Abstract

The study of data on sex differences in mortality and morbidity obtained from Demographic and Health Surveys (DHS) indicated the weaknesses in using cross-national aggregate data for examination of gender differences. The data did confirm a continuing higher mortality among girls in developing countries. The standard for measuring excess female mortality was based on societies where discrimination against girls appeared to be small. A life table method using locally weighted least squares techniques was used to calculate excess mortality. At high levels of under-5 male mortality (a probability of dying by age 5 of 300/1000 live births) the female advantage was 10% among those aged under 5 years 15% in infancy and 3% between ages 1 and 5 years. At low levels of under-5 male mortality (100/1000 live births) the female advantage increased to 18% among those aged under 5 years 21% in infancy and 10% between ages 1 and 5 years. Data quality issues included the potentially wide confidence intervals and small sample sizes. A comparison of DHS data on female disadvantage with other data for 35 countries excluding China and India showed general agreement except for Trinidad and Tobago Indonesia Sri Lanka Thailand Jordan and Pakistan.
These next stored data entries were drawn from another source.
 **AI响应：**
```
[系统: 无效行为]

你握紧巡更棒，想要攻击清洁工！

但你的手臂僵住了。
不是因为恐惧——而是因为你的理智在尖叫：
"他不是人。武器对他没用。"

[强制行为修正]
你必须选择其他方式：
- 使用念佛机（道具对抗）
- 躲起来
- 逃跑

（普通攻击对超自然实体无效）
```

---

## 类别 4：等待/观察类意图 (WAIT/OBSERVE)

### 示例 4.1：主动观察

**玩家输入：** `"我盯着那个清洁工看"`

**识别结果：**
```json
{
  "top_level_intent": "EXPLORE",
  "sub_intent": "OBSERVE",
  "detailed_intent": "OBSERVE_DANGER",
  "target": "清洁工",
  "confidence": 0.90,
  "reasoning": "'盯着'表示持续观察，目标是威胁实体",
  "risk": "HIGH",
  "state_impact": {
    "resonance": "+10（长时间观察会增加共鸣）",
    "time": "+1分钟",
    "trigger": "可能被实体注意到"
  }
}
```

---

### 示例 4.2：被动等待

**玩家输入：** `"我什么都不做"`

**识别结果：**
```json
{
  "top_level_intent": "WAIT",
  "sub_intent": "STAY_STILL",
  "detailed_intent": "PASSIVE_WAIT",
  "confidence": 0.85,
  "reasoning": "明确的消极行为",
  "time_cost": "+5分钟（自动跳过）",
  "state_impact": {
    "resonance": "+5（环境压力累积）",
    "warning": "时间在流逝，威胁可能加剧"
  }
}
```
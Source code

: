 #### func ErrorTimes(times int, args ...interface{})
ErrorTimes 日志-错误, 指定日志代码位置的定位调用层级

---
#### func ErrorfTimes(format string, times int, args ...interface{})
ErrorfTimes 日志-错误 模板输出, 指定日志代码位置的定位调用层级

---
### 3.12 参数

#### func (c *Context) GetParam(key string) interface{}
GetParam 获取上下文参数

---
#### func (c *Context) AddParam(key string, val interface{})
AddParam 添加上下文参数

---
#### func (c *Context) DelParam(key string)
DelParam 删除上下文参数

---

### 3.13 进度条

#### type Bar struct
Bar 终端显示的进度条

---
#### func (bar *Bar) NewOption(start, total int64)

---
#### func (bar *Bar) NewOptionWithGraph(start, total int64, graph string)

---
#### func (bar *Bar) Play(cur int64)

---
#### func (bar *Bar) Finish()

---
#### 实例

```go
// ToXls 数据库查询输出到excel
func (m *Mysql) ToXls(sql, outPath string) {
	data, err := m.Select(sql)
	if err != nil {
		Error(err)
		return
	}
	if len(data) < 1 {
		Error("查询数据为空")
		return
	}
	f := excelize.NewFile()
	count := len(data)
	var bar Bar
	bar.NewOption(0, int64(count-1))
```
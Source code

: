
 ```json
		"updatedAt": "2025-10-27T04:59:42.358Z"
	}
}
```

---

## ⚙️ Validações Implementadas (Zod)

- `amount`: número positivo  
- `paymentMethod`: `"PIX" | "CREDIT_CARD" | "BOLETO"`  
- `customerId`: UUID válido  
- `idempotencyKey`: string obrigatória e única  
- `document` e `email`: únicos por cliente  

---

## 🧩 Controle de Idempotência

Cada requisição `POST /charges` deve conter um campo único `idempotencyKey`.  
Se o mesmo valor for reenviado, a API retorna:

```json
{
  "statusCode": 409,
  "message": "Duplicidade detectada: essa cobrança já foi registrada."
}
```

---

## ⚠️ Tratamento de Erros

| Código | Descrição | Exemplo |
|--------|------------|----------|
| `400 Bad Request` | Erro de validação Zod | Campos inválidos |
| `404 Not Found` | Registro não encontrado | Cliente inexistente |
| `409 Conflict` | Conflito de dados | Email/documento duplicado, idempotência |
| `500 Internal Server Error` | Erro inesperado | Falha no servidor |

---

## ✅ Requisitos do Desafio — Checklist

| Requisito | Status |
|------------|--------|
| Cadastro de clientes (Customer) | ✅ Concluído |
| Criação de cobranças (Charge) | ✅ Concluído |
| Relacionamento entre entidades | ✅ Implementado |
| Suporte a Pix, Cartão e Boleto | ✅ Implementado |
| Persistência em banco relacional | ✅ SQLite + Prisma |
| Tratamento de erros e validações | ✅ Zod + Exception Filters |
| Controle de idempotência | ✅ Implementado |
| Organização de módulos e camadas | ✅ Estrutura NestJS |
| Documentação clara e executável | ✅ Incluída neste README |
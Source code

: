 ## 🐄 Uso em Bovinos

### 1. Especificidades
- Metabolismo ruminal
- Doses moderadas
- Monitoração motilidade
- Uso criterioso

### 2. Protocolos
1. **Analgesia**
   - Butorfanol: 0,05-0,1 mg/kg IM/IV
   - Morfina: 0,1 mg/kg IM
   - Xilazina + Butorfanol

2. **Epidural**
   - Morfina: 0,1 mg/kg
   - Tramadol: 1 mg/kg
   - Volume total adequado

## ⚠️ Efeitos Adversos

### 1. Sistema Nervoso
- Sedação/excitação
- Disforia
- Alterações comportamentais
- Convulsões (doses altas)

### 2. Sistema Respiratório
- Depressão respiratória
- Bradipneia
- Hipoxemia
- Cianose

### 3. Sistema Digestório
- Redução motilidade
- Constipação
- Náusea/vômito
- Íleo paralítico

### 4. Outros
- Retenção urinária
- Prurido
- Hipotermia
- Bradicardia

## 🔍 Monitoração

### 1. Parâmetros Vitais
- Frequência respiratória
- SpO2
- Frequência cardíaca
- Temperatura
Female mortality was higher than male mortality in 21 countries. The ratio of male-to-female infant mortality had a median difference of 0.17 between the observed and standard discrimination ratios in the Middle Eastern crescent. Discrimination was more evident in mortality among girls aged 1-4 years and the overall median disadvantage was 0.11. For under-5 mortality the disadvantage was 0.06 and highest in the Middle East. About 13% of the variance in female mortality disadvantage was accounted for by the coefficient for immunization. About 13% of the female mortality disadvantage was explained by female disadvantage in treatment for diarrhea. Female mortality disadvantage was unrelated to sickness rates or stunting or wasting but a positive association was found with relative lack of immunization among girls and a negative association was found with diarrhea treatment rates. Female enrollment rates in primary school were lower than male rates. Multivariate analysis found that variance in female mortality disadvantage was most strongly explained by primary school enrollment and immunization; education immunization and diarrhea treatment individually accounted for little of the variance.